PAULO NOGUEIRA BATISTA JR.

O brasileiro anda fascinado pelo tema da globalização. Ninguém sabe direito o que significa, mas todos estão certos de que se trata de uma novidade de grande importância.
Não passa uma semana sem que eu receba algum convite para participar como expositor, debatedor ou ouvinte de algum seminário sobre essa momentosa questão.
Os promotores desse tipo de evento já perceberam que a palavra tem um charme irresistível para os brasileiros, eternos provincianos que somos, sempre ávidos pelas últimas novidades ou pseudonovidades fabricadas nos países mais avançados.
Quando se organiza uma conferência sobre, digamos, "Aspectos Internacionais da Questão da Mulher", aparecem 20 ou 30 gatos pingados. Mas, se o tema é "A Globalização e a Questão da Mulher", aparecem centenas de curiosos. Naturalmente, a substância da discussão não muda um milímetro, mas a platéia sai convencida de que assistiu a uma discussão diferente e inovadora.
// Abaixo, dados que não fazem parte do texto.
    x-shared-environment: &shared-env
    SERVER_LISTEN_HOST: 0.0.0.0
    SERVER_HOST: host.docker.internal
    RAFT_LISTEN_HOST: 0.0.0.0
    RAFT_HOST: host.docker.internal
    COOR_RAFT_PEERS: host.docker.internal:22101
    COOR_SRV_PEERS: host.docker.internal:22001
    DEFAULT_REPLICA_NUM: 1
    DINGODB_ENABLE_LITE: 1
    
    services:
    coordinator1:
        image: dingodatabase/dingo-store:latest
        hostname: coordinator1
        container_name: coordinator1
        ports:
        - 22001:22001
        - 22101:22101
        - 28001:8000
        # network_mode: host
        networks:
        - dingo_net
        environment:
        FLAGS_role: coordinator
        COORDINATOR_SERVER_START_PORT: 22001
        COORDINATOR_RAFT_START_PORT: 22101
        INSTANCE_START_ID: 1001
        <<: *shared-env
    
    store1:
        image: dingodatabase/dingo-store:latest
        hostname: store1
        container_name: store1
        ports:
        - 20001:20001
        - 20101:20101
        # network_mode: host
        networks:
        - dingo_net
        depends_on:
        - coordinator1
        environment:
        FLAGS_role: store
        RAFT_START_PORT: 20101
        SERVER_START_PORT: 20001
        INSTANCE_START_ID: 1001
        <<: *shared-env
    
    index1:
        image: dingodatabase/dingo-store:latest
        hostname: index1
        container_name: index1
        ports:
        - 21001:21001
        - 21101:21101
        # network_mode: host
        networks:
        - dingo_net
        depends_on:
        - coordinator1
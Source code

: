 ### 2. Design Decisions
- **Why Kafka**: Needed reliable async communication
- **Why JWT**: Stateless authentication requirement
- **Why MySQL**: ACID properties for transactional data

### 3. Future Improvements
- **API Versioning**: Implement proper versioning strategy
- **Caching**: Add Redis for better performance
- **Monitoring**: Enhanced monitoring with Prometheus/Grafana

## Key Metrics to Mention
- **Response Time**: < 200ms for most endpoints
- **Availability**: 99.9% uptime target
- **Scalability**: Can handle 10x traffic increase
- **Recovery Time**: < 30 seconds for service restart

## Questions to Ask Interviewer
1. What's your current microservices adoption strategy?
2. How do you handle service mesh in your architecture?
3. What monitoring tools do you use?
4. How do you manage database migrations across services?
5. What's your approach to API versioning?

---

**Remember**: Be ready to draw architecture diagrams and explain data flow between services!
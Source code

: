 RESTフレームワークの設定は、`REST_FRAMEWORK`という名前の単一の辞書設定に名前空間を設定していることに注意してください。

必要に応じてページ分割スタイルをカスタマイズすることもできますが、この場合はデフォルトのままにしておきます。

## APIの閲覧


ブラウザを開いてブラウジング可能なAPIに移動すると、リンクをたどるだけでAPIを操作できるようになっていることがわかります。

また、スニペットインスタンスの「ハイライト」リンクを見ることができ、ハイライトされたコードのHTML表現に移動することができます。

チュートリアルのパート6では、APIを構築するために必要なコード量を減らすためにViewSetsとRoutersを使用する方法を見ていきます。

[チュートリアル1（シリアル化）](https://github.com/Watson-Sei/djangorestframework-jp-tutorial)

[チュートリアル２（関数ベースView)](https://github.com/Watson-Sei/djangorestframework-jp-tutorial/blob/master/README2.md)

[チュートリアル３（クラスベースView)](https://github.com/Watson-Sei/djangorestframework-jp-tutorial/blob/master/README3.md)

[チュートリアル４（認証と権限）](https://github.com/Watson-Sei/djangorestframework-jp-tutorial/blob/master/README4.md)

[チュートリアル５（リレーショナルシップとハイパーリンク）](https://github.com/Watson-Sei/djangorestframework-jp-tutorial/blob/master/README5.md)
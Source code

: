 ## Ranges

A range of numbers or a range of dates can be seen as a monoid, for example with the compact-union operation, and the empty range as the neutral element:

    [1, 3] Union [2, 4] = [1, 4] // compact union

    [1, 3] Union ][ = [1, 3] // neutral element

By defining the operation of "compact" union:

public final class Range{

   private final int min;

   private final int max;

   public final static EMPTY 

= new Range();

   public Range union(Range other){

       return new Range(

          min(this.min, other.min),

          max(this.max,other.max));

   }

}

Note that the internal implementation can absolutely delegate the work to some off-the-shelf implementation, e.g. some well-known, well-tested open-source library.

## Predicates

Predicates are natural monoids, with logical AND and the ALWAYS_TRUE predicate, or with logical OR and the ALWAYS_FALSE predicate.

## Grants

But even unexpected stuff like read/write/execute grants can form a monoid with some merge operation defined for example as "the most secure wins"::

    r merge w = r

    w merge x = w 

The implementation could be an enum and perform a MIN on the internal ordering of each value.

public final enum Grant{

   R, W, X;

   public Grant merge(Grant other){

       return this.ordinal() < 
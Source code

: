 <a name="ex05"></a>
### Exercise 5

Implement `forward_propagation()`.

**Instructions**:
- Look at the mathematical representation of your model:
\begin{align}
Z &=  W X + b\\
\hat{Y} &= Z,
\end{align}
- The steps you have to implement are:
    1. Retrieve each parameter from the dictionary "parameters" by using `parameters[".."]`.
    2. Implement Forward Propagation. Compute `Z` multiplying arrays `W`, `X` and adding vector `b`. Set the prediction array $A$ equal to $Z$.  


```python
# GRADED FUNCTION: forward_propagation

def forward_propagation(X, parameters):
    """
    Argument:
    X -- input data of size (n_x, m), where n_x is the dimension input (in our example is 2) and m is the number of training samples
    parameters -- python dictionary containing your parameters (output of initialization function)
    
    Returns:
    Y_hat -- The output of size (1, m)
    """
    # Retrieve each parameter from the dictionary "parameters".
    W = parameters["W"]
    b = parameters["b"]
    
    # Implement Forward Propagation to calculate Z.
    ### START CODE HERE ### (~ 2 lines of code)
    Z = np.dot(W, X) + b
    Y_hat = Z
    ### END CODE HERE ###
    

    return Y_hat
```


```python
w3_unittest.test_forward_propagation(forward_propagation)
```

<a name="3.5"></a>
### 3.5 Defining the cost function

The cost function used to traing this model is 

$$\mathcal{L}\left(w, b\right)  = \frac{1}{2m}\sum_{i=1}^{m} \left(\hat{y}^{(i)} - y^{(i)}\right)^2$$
A mágica da palavra globalização corresponde, como se sabe, à percepção generalizada de que há um processo em curso que domina de maneira inexorável a economia mundial e tende a destruir fronteiras nacionais. Os Estados nacionais estariam em crise ou declínio irreversível. Em fase de extinção, para alguns mais afoitos.
Assim entendida, a globalização é um mito. Um fenômeno ideológico nada sofisticado, que serve a propósitos os mais variados. No plano editorial, por exemplo, ajuda a vender jornais, revistas ou livros superficiais. Nos planos econômico e político, contribui, por exemplo, para apanhar países ingênuos na malha dos interesses internacionais dominantes.
No plano cultural, a globalização é um codinome para americanização, para a difusão em escala planetária das vulgaridades que a sociedade americana produz em profusão.
E o brasileiro, com seu deslumbramento provinciano, mentalidade colonial e crônica desinformação sobre temas internacionais, é um candidato natural, nato e até hereditário a desempenhar o papel de otário nessa história.
É claro que, como toda ideologia de sucesso, a globalização tem um substrato de realidade.
A ninguém escapa a extraordinária velocidade do progresso técnico em áreas como telecomunicações e informática, a crescente integração comercial e financeira, a internacionalização dos próprios processos de produção em muitos setores etc.
Mas temos que nos resguardar contra a carga de fantasia e mitologia construída em cima desses fenômenos reais.
Na verdade, o alcance da globalização é muito menor do que sugere o falatório a que estamos submetidos. Peço a atenção do leitor para alguns números.
Em trabalho recente, o grande economista argentino Aldo Ferrer lembrou que, apesar da globalização, o peso dos mercados internos continua fundamental. Na economia mundial, a demanda interna dos países absorve cerca de 80% da produção e gera 90% dos empregos. A poupança doméstica financia mais de 95% da formação de capital.
Mesmo no terreno financeiro, a globalização é muito mais limitada do que sustentam os seus arautos. O célebre economista americano Martin Feldstein destacou, em artigo recente, que o mercado mundial de capital permanece segmentado por critérios nacionais.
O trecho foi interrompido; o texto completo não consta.